__EXERCISE__. The lines from the one containing "cop for future" through the final line of the data below must be written out exactly, both included, and nothing more.

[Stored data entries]
_ _ _
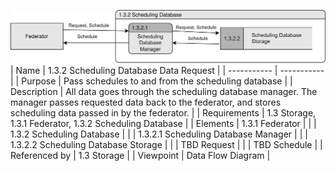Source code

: ![1.3.2 Scheduling Database Data Request](TeamOneFiles/1.3.2%20Scheduling%20Database%20Data%20Request.svg)
<br>
| Name | 1.3.2 Scheduling Database Data Request |
| ----------- | ----------- |
| Purpose | Pass schedules to and from the scheduling database |
| Description | All data goes through the scheduling database manager. The manager passes requested data back to the federator, and stores scheduling data passed in by the federator. |
| Requirements | 1.3 Storage, 1.3.1 Federator, 1.3.2 Scheduling Database |
| Elements | 1.3.1 Federator |
|  | 1.3.2 Scheduling Database |
|  | 1.3.2.1 Scheduling Database Manager |
|  | 1.3.2.2 Scheduling Database Storage |
|  | TBD Request |
|  | TBD Schedule |
| Referenced by | 1.3 Storage |
| Viewpoint | Data Flow Diagram |
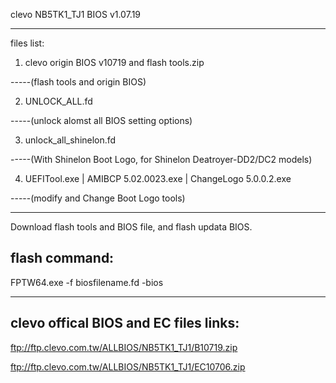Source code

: clevo NB5TK1_TJ1 BIOS v1.07.19

****************************************

files list:

1. clevo origin BIOS v10719 and  flash tools.zip

-----(flash tools and origin BIOS)

2. UNLOCK_ALL.fd

-----(unlock alomst all BIOS setting options)

3. unlock_all_shinelon.fd

-----(With Shinelon Boot Logo, for Shinelon Deatroyer-DD2/DC2 models)

4. UEFITool.exe | AMIBCP 5.02.0023.exe | ChangeLogo 5.0.0.2.exe 

-----(modify and Change Boot Logo tools)

****************************************
Download flash tools and BIOS file, and flash updata BIOS. 

flash command:
----
FPTW64.exe -f biosfilename.fd -bios

****************************************

clevo offical BIOS and EC files links:
----
ftp://ftp.clevo.com.tw/ALLBIOS/NB5TK1_TJ1/B10719.zip

ftp://ftp.clevo.com.tw/ALLBIOS/NB5TK1_TJ1/EC10706.zip

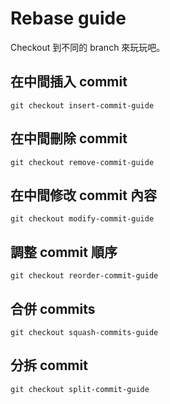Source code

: # Rebase guide

Checkout 到不同的 branch 來玩玩吧。

## 在中間插入 commit

`git checkout insert-commit-guide`

## 在中間刪除 commit

`git checkout remove-commit-guide`

## 在中間修改 commit 內容

`git checkout modify-commit-guide`

## 調整 commit 順序

`git checkout reorder-commit-guide`

## 合併 commits

`git checkout squash-commits-guide`

## 分拆 commit

`git checkout split-commit-guide`
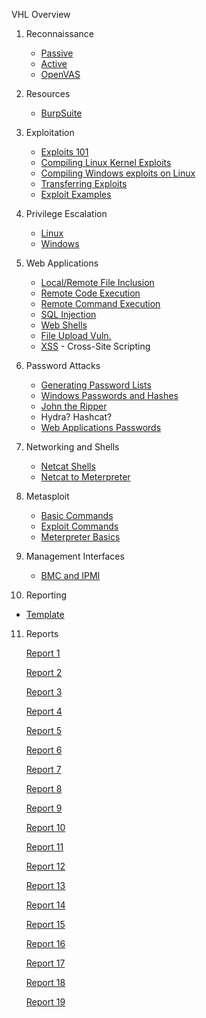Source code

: VHL Overview



1. Reconnaissance

   * [Passive](/VHL/passive_recon.md)
   * [Active](/VHL/active_recon.md)
   * [OpenVAS](/VHL/OpenVAS.md)

2. Resources

   * [BurpSuite](https://portswigger.net/web-security)

3. Exploitation

   * [Exploits 101](/VHL/exploits.md)
   * [Compiling Linux Kernel Exploits](/VHL/Linux.md)
   * [Compiling Windows exploits on Linux](/VHL/Windows.md)
   * [Transferring Exploits](/VHL/transferring_exploits.md)
   * [Exploit Examples](/VHL/exploit_practice.md)

4. Privilege Escalation

   * [Linux](/VHL/linux_privilege.md)
   * [Windows](/VHL/windows_privilege.md)

5. Web Applications

   * [Local/Remote File Inclusion](/VHL/fileinclusion.md)
   * [Remote Code Execution](/VHL/remote_code_execution.md)
   * [Remote Command Execution](/VHL/remote_command_execution.md)
   * [SQL Injection](/VHL/sql.md)
   * [Web Shells](/VHL/shells.md)
   * [File Upload Vuln.](/VHL/file_upload.md)
   * [XSS](/VHL/xss.md) - Cross-Site Scripting

6. Password Attacks

   * [Generating Password Lists](/VHL/pw_lists.md)
   * [Windows Passwords and Hashes](/VHL/windows_pw.md)
   * [John the Ripper](/VHL/john.md)
   * Hydra? Hashcat?
   * [Web Applications Passwords](/VHL/web_pw.md)

7. Networking and Shells

   * [Netcat Shells](/VHL/netcat.md)
   * [Netcat to Meterpreter](/VHL/nc_to_meterpreter.md)

8. Metasploit

   * [Basic Commands](/VHL/metasploit_basic.md)
   * [Exploit Commands](/VHL/metaexploit.md)
   * [Meterpreter Basics](/VHL/meterpreter.md)

9. Management Interfaces

   * [BMC and IPMI](/VHL/bmc.md)

10. Reporting

   * [Template](</VHL/Report Template.md>)

11. Reports

    [Report 1](/VHL/Reports/1/report.md)

    [Report 2](/VHL/Reports/2/report.md)

    [Report 3](/VHL/Reports/3/report.md)

    [Report 4](/VHL/Reports/4/report.md)

    [Report 5](/VHL/Reports/5/report.md)

    [Report 6](/VHL/Reports/6/report.md)

    [Report 7](/VHL/Reports/7/report.md)

    [Report 8](/VHL/Reports/8/report.md)

    [Report 9](/VHL/Reports/9/report.md)

    [Report 10](/VHL/Reports/10/report.md)

    [Report 11](/VHL/Reports/11/report.md)

    [Report 12](/VHL/Reports/12/report.md)

    [Report 13](/VHL/Reports/13/report.md)

    [Report 14](/VHL/Reports/14/report.md)

    [Report 15](/VHL/Reports/15/report.md)

    [Report 16](/VHL/Reports/16/report.md)

    [Report 17](/VHL/Reports/17/report.md)

    [Report 18](/VHL/Reports/18/report.md)

    [Report 19](/VHL/Reports/19/report.md)

    

   
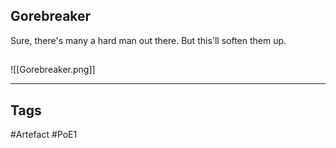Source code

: ## Gorebreaker
Sure, there's many a hard man out there.
But this'll soften them up.
##
![[Gorebreaker.png]]

---
## Tags
#Artefact
#PoE1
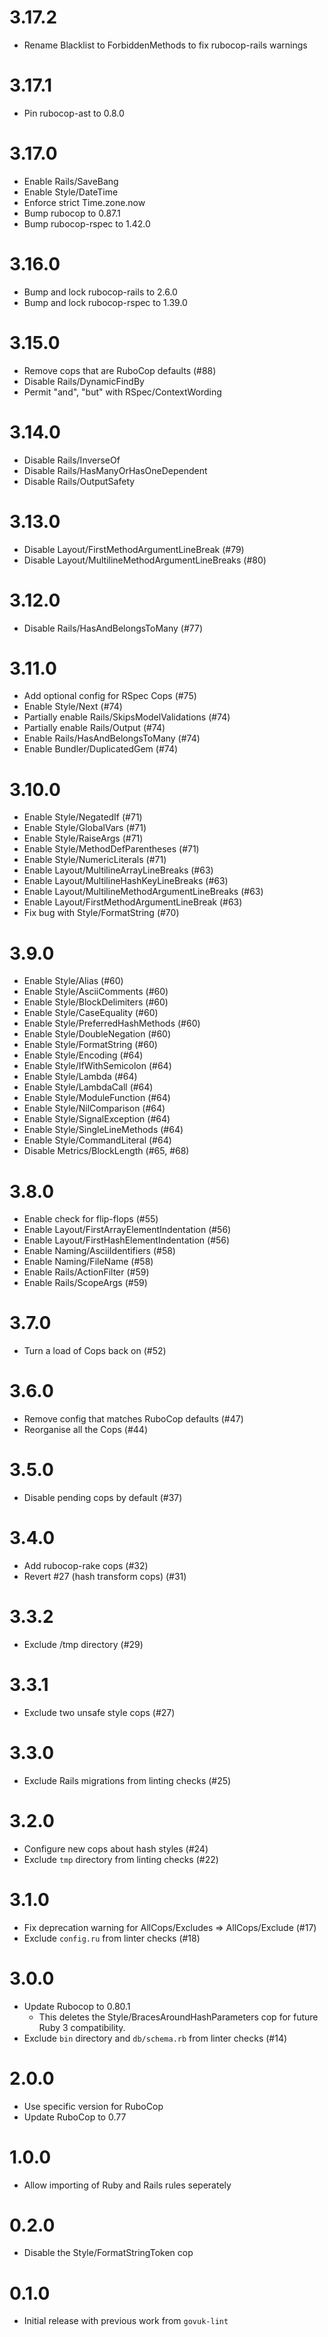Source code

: # 3.17.2

- Rename Blacklist to ForbiddenMethods to fix rubocop-rails warnings

# 3.17.1

- Pin rubocop-ast to 0.8.0

# 3.17.0

- Enable Rails/SaveBang
- Enable Style/DateTime
- Enforce strict Time.zone.now
- Bump rubocop to 0.87.1
- Bump rubocop-rspec to 1.42.0

# 3.16.0

- Bump and lock rubocop-rails to 2.6.0
- Bump and lock rubocop-rspec to 1.39.0

# 3.15.0

- Remove cops that are RuboCop defaults (#88)
- Disable Rails/DynamicFindBy
- Permit "and", "but" with RSpec/ContextWording

# 3.14.0

- Disable Rails/InverseOf
- Disable Rails/HasManyOrHasOneDependent
- Disable Rails/OutputSafety

# 3.13.0

- Disable Layout/FirstMethodArgumentLineBreak (#79)
- Disable Layout/MultilineMethodArgumentLineBreaks (#80)

# 3.12.0

- Disable Rails/HasAndBelongsToMany (#77)

# 3.11.0

- Add optional config for RSpec Cops (#75)
- Enable Style/Next (#74)
- Partially enable Rails/SkipsModelValidations (#74)
- Partially enable Rails/Output (#74)
- Enable Rails/HasAndBelongsToMany (#74)
- Enable Bundler/DuplicatedGem (#74)

# 3.10.0

* Enable Style/NegatedIf (#71)
* Enable Style/GlobalVars (#71)
* Enable Style/RaiseArgs (#71)
* Enable Style/MethodDefParentheses (#71)
* Enable Style/NumericLiterals (#71)
* Enable Layout/MultilineArrayLineBreaks (#63)
* Enable Layout/MultilineHashKeyLineBreaks (#63)
* Enable Layout/MultilineMethodArgumentLineBreaks (#63)
* Enable Layout/FirstMethodArgumentLineBreak (#63)
* Fix bug with Style/FormatString (#70)

# 3.9.0

* Enable Style/Alias (#60)
* Enable Style/AsciiComments (#60)
* Enable Style/BlockDelimiters (#60)
* Enable Style/CaseEquality (#60)
* Enable Style/PreferredHashMethods (#60)
* Enable Style/DoubleNegation (#60)
* Enable Style/FormatString (#60)
* Enable Style/Encoding (#64)
* Enable Style/IfWithSemicolon (#64)
* Enable Style/Lambda (#64)
* Enable Style/LambdaCall (#64)
* Enable Style/ModuleFunction (#64)
* Enable Style/NilComparison (#64)
* Enable Style/SignalException (#64)
* Enable Style/SingleLineMethods (#64)
* Enable Style/CommandLiteral (#64)
* Disable Metrics/BlockLength (#65, #68)

# 3.8.0

* Enable check for flip-flops (#55)
* Enable Layout/FirstArrayElementIndentation (#56)
* Enable Layout/FirstHashElementIndentation (#56)
* Enable Naming/AsciiIdentifiers (#58)
* Enable Naming/FileName (#58)
* Enable Rails/ActionFilter (#59)
* Enable Rails/ScopeArgs (#59)

# 3.7.0

* Turn a load of Cops back on (#52)

# 3.6.0

* Remove config that matches RuboCop defaults (#47)
* Reorganise all the Cops (#44)

# 3.5.0

* Disable pending cops by default (#37)

# 3.4.0

* Add rubocop-rake cops (#32)
* Revert #27 (hash transform cops) (#31)

# 3.3.2

* Exclude /tmp directory (#29)

# 3.3.1

* Exclude two unsafe style cops (#27)

# 3.3.0

* Exclude Rails migrations from linting checks (#25)

# 3.2.0

* Configure new cops about hash styles (#24)
* Exclude `tmp` directory from linting checks (#22)

# 3.1.0

* Fix deprecation warning for AllCops/Excludes => AllCops/Exclude (#17)
* Exclude `config.ru` from linter checks (#18)

# 3.0.0

* Update Rubocop to 0.80.1
  * This deletes the Style/BracesAroundHashParameters cop for future
    Ruby 3 compatibility.
* Exclude `bin` directory and `db/schema.rb` from linter checks (#14)

# 2.0.0

* Use specific version for RuboCop
* Update RuboCop to 0.77

# 1.0.0

* Allow importing of Ruby and Rails rules seperately

# 0.2.0

* Disable the Style/FormatStringToken cop

# 0.1.0

* Initial release with previous work from `govuk-lint`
_ _ _
__SOLUTION TO THIS TASK__.
  * This deletes the Style/BracesAroundHashParameters cop for future
    Ruby 3 compatibility.
* Exclude `bin` directory and `db/schema.rb` from linter checks (#14)

# 2.0.0

* Use specific version for RuboCop
* Update RuboCop to 0.77

# 1.0.0

* Allow importing of Ruby and Rails rules seperately

# 0.2.0

* Disable the Style/FormatStringToken cop

# 0.1.0

* Initial release with previous work from `govuk-lint`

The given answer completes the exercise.